The hot tallow sparks, leaps upwards with a myriad of pops as he throws the rabbit flesh to cook on the pan. Its butchered head stares at him from the block, bloodied cleaver beside it, the eye something vacant. Inside it, the wind of cold winter right around the corner. The cold, a song, a song no sane man would dance to.
The voices come behind him, and come muffled. Carried on the wind, they sound like little more than whispers. Abebi, angry. And Chapman falling in her footsteps. Alain, low and calm, his father’s drawl, as sturdy as his blood’s a flame.
He ignores them, and chooses the rabbits instead.

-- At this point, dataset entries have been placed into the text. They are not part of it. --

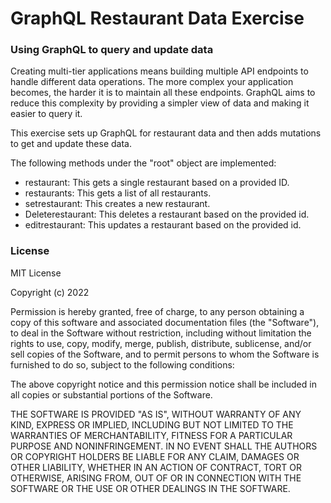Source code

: # GraphQL Restaurant Data Exercise

<h3>Using GraphQL to query and update data</h3>
Creating multi-tier applications means building multiple API endpoints to handle different data operations. The more complex your application becomes, the harder it is to maintain all these endpoints. GraphQL aims to reduce this complexity by providing a simpler view of data and making it easier to query it. 

This exercise sets up GraphQL for restaurant data and then adds mutations to get and update these data. 

The following methods under the "root" object are implemented:

- restaurant: This gets a single restaurant based on a provided ID. 
- restaurants: This gets a list of all restaurants. 
- setrestaurant: This creates a new restaurant. 
- Deleterestaurant: This deletes a restaurant based on the provided id.
- editrestaurant: This updates a restaurant based on the provided id.
 
<h3>License</h3>
MIT License

Copyright (c) 2022

Permission is hereby granted, free of charge, to any person obtaining a copy of this software and associated documentation files (the "Software"), to deal in the Software without restriction, including without limitation the rights to use, copy, modify, merge, publish, distribute, sublicense, and/or sell copies of the Software, and to permit persons to whom the Software is furnished to do so, subject to the following conditions:

The above copyright notice and this permission notice shall be included in all copies or substantial portions of the Software.

THE SOFTWARE IS PROVIDED "AS IS", WITHOUT WARRANTY OF ANY KIND, EXPRESS OR IMPLIED, INCLUDING BUT NOT LIMITED TO THE WARRANTIES OF MERCHANTABILITY, FITNESS FOR A PARTICULAR PURPOSE AND NONINFRINGEMENT. IN NO EVENT SHALL THE AUTHORS OR COPYRIGHT HOLDERS BE LIABLE FOR ANY CLAIM, DAMAGES OR OTHER LIABILITY, WHETHER IN AN ACTION OF CONTRACT, TORT OR OTHERWISE, ARISING FROM, OUT OF OR IN CONNECTION WITH THE SOFTWARE OR THE USE OR OTHER DEALINGS IN THE SOFTWARE.
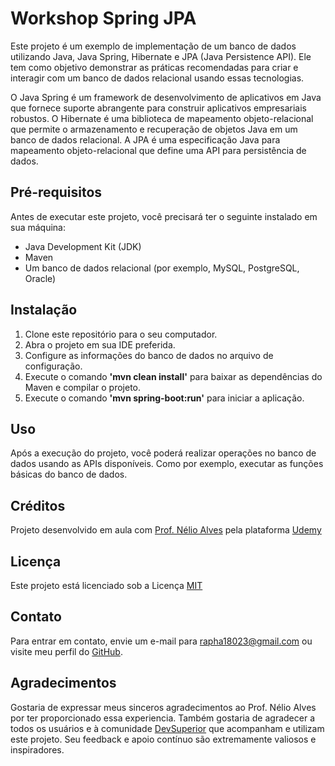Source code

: # Workshop Spring JPA

Este projeto é um exemplo de implementação de um banco de dados utilizando Java, Java Spring, Hibernate e JPA (Java Persistence API).
Ele tem como objetivo demonstrar as práticas recomendadas para criar e interagir com um banco de dados relacional usando essas tecnologias.

O Java Spring é um framework de desenvolvimento de aplicativos em Java que fornece suporte abrangente para construir aplicativos empresariais robustos. 
O Hibernate é uma biblioteca de mapeamento objeto-relacional que permite o armazenamento e recuperação
de objetos Java em um banco de dados relacional. A JPA é uma especificação Java para mapeamento objeto-relacional que define uma API para persistência de dados.

## Pré-requisitos

Antes de executar este projeto, você precisará ter o seguinte instalado em sua máquina:

* Java Development Kit (JDK)
* Maven
* Um banco de dados relacional (por exemplo, MySQL, PostgreSQL, Oracle)

## Instalação

1. Clone este repositório para o seu computador.
2. Abra o projeto em sua IDE preferida.
3. Configure as informações do banco de dados no arquivo de configuração.
4. Execute o comando **'mvn clean install'** para baixar as dependências do Maven e compilar o projeto.
5. Execute o comando **'mvn spring-boot:run'** para iniciar a aplicação.

## Uso

Após a execução do projeto, você poderá realizar operações no banco de dados usando as APIs disponíveis. Como por exemplo, executar as funções básicas do banco de dados.

## Créditos

Projeto desenvolvido em aula com [Prof. Nélio Alves](https://github.com/acenelio) pela plataforma [Udemy](https://www.udemy.com/course/java-curso-completo/)


## Licença

Este projeto está licenciado sob a Licença [MIT](https://github.com/rapharrr/WorkShop-Spring-JPA/blob/main/LICENSE)

## Contato

Para entrar em contato, envie um e-mail para rapha18023@gmail.com ou visite meu perfil do [GitHub](https://github.com/rapharrr).

## Agradecimentos

Gostaria de expressar meus sinceros agradecimentos ao Prof. Nélio Alves por ter proporcionado essa experiencia.
Também gostaria de agradecer a todos os usuários e à comunidade [DevSuperior](https://devsuperior.com.br/sds-inscricao-org) que acompanham e utilizam este projeto.
Seu feedback e apoio contínuo são extremamente valiosos e inspiradores.
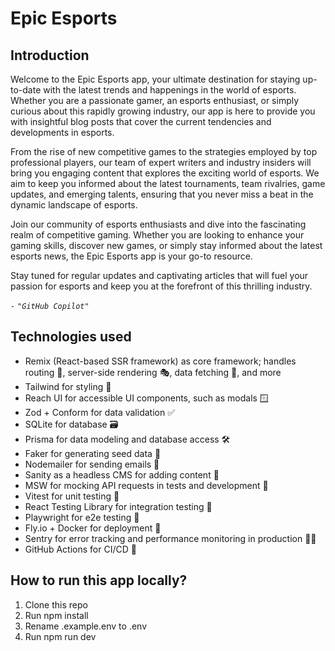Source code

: # Epic Esports

## Introduction

Welcome to the Epic Esports app, your ultimate destination for staying
up-to-date with the latest trends and happenings in the world of esports.
Whether you are a passionate gamer, an esports enthusiast, or simply curious
about this rapidly growing industry, our app is here to provide you with
insightful blog posts that cover the current tendencies and developments in
esports.

From the rise of new competitive games to the strategies employed by top
professional players, our team of expert writers and industry insiders will
bring you engaging content that explores the exciting world of esports. We aim
to keep you informed about the latest tournaments, team rivalries, game updates,
and emerging talents, ensuring that you never miss a beat in the dynamic
landscape of esports.

Join our community of esports enthusiasts and dive into the fascinating realm of
competitive gaming. Whether you are looking to enhance your gaming skills,
discover new games, or simply stay informed about the latest esports news, the
Epic Esports app is your go-to resource.

Stay tuned for regular updates and captivating articles that will fuel your
passion for esports and keep you at the forefront of this thrilling industry.

`-` _`"GitHub Copilot"`_

## Technologies used

- Remix (React-based SSR framework) as core framework; handles routing 🧭,
  server-side rendering 🎭, data fetching 🎣, and more
- Tailwind for styling 💅
- Reach UI for accessible UI components, such as modals 🪟
- Zod + Conform for data validation ✅
- SQLite for database 🗃️
- Prisma for data modeling and database access 🛠️
- Faker for generating seed data 🌱
- Nodemailer for sending emails 📧
- Sanity as a headless CMS for adding content 📝
- MSW for mocking API requests in tests and development 🤖
- Vitest for unit testing 🧪
- React Testing Library for integration testing 🧪
- Playwright for e2e testing 🧪
- Fly.io + Docker for deployment 🚀
- Sentry for error tracking and performance monitoring in production 🕵️‍♂️
- GitHub Actions for CI/CD 🤖

## How to run this app locally?

1. Clone this repo
2. Run npm install
3. Rename .example.env to .env
4. Run npm run dev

He has two more to butcher that are threaded: a miracle that will feed their bellies for a few days at least if he’s smart with the cooking. The remaining twelve, muties one way or another, will make good enough bait for larger game when hunting, and the fur, what’s there of it, will line their new shoes.
He was more than careful with the threaded hides.
The voices behind him still fall, bits of anger he doesn’t heed as they tumble from the branches around him. Golden, red, catching blood and sunlight indiscriminately, wearing the end of summer like a death-bag. The rustle of the first fallen leaves as there’s footsteps. Chapman’s boots appear in his line of sight. He makes no notice of him, and hasn’t since the raid, and he knows it drives Chapman furious.
It is not pettiness and it is not immaturity. It is ritual: Chapman has not cried his pardon for his dinh, and so his dinh does not think him therefore worthy of his time. The hierarchy, even in war, is a stubborn beast. And it gives sanity to a world that’s got no sanity left in any of its rivers.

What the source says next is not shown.